On August 1st one side of the iconic skyscraper – 375 feet high and 186 feet wide- was subjected to a projection-mapping display put together between Obscura Digital and filmmaker-photographer Louie Psihoyos. The event used 38 of Christie’s Roadster projectors to light up 33 floors.
Says a news release:
The show, “Projecting Change: The Empire State Building,” presented a veritable “Noah’s Ark” of endangered animals, according to Psihoyos. Using photography from his colleagues at National Geographic, he produced a looping reel that included manta rays, birds, reptiles, lions, and even a gorilla that “climbed” to the top of the building. The multimedia production, which ran from 9 p.m. through midnight on Saturday, August 1, proved to be a “show stopper” on the streets of the city.
It is now a hit on YouTube, where the video has already garnered more than 100,000 views.

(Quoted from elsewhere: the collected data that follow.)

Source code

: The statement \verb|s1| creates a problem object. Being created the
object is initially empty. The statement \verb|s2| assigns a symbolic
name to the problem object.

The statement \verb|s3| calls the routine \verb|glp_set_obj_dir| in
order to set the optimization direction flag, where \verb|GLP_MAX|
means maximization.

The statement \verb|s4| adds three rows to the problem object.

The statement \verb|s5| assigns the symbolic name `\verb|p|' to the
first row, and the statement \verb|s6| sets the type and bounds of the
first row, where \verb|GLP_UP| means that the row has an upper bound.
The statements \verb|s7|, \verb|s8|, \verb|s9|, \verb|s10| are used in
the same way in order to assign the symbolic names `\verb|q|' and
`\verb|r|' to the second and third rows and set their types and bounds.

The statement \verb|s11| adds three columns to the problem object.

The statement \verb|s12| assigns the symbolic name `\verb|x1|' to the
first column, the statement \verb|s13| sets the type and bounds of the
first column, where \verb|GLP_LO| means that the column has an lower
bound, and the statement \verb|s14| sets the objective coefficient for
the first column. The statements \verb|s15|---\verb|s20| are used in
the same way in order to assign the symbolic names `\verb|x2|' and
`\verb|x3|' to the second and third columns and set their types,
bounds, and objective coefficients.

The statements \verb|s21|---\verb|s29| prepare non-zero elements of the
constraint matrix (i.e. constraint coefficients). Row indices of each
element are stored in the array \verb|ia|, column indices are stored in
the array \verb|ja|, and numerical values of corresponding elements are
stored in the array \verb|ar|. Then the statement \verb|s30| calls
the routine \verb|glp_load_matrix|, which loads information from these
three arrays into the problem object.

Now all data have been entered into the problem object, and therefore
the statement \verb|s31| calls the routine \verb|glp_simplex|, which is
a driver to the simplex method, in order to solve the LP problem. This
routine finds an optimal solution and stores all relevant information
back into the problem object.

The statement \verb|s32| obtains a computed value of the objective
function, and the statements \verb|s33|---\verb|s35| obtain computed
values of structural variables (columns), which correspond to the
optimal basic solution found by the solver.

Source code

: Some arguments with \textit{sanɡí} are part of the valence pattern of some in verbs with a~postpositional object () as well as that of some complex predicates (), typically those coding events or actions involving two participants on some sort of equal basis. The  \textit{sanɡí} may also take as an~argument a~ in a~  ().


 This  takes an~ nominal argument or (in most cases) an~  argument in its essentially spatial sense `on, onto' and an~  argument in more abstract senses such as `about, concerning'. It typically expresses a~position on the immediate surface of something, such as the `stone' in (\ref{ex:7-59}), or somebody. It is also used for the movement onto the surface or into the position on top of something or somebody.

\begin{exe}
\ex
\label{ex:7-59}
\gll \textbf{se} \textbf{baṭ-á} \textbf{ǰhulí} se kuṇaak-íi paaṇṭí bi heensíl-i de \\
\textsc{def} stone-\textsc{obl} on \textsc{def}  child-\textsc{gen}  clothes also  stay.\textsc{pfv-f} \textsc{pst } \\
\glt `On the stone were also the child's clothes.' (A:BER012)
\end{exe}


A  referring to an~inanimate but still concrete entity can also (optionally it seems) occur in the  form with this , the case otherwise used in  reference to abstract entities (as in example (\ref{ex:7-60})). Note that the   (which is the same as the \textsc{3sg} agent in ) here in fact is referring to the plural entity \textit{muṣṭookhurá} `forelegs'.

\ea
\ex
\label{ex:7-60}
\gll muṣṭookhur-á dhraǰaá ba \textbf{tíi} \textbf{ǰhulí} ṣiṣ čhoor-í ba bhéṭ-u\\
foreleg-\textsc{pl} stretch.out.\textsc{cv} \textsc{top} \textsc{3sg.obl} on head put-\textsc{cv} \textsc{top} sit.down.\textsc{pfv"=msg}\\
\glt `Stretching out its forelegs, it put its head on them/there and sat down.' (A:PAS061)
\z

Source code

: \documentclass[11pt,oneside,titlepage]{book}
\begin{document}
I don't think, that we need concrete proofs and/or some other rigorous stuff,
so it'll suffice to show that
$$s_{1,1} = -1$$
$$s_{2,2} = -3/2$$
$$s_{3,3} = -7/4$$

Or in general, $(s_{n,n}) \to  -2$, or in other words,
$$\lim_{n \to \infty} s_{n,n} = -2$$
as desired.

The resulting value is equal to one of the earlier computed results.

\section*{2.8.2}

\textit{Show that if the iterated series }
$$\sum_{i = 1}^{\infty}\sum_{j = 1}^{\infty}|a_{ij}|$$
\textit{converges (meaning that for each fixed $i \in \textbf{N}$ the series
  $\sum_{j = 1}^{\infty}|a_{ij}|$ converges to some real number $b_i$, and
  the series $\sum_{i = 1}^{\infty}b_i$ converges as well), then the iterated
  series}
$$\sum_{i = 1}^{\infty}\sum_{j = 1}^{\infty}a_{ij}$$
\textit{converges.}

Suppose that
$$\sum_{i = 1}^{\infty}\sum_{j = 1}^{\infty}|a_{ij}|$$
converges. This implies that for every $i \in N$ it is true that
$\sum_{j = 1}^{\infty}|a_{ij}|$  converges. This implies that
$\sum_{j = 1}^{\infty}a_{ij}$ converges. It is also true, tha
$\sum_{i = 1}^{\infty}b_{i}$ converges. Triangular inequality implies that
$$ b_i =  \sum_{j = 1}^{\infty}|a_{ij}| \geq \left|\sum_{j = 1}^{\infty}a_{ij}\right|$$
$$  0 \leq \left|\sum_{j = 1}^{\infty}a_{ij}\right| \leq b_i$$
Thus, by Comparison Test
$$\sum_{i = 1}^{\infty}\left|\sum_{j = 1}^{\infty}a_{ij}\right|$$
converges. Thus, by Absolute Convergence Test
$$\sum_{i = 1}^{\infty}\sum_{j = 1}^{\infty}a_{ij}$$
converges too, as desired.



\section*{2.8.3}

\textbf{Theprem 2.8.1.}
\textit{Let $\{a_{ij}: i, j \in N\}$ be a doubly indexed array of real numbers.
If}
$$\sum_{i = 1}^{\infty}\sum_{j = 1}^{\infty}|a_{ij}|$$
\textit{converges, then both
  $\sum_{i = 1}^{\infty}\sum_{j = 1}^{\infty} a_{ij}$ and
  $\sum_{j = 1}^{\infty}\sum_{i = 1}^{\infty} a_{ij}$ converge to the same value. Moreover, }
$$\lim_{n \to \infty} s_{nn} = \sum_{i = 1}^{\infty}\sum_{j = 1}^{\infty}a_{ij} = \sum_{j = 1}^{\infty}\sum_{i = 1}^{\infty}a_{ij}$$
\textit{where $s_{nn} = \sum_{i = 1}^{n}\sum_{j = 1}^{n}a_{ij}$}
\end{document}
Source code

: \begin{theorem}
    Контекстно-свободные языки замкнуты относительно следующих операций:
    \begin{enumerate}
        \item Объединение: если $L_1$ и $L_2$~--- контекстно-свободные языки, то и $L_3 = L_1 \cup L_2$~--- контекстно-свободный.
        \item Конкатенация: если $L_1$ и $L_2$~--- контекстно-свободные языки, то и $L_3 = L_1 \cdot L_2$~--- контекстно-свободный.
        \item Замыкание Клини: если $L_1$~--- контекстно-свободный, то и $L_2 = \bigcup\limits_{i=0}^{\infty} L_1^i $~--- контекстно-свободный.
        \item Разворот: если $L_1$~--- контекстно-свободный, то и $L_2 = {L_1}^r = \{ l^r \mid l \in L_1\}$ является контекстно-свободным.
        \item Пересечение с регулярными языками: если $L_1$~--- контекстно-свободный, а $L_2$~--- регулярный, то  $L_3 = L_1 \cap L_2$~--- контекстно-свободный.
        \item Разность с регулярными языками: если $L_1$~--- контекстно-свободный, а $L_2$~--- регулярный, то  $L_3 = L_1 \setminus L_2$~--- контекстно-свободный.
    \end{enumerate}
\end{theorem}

“We call projection mapping presentations of this magnitude, ‘weapons of mass instruction,’” says Obscura’s Travis Threlkel, who worked closely with Psihoyos to stage “the most dramatic” event possible to bring attention to the world’s endangered animals. “It took us four years to finally bring Louie’s extraordinary vision to life, but we only had three hours to tell his story. As such, there was no second chance. We needed projection technology of the highest quality, performance and reliability, and for me, the only choice was Christie.”
The video is also instructive on the challenges of mapping buildings, as projecting light on a tower lined by windows means that light is just going right through the windows. You could ask all the tenants to pull the blinds,etc, etc, and good luck with that.
Solid, light surfaces NOT in the middle of a world capital make for better surfaces, but this is still an impressive feat.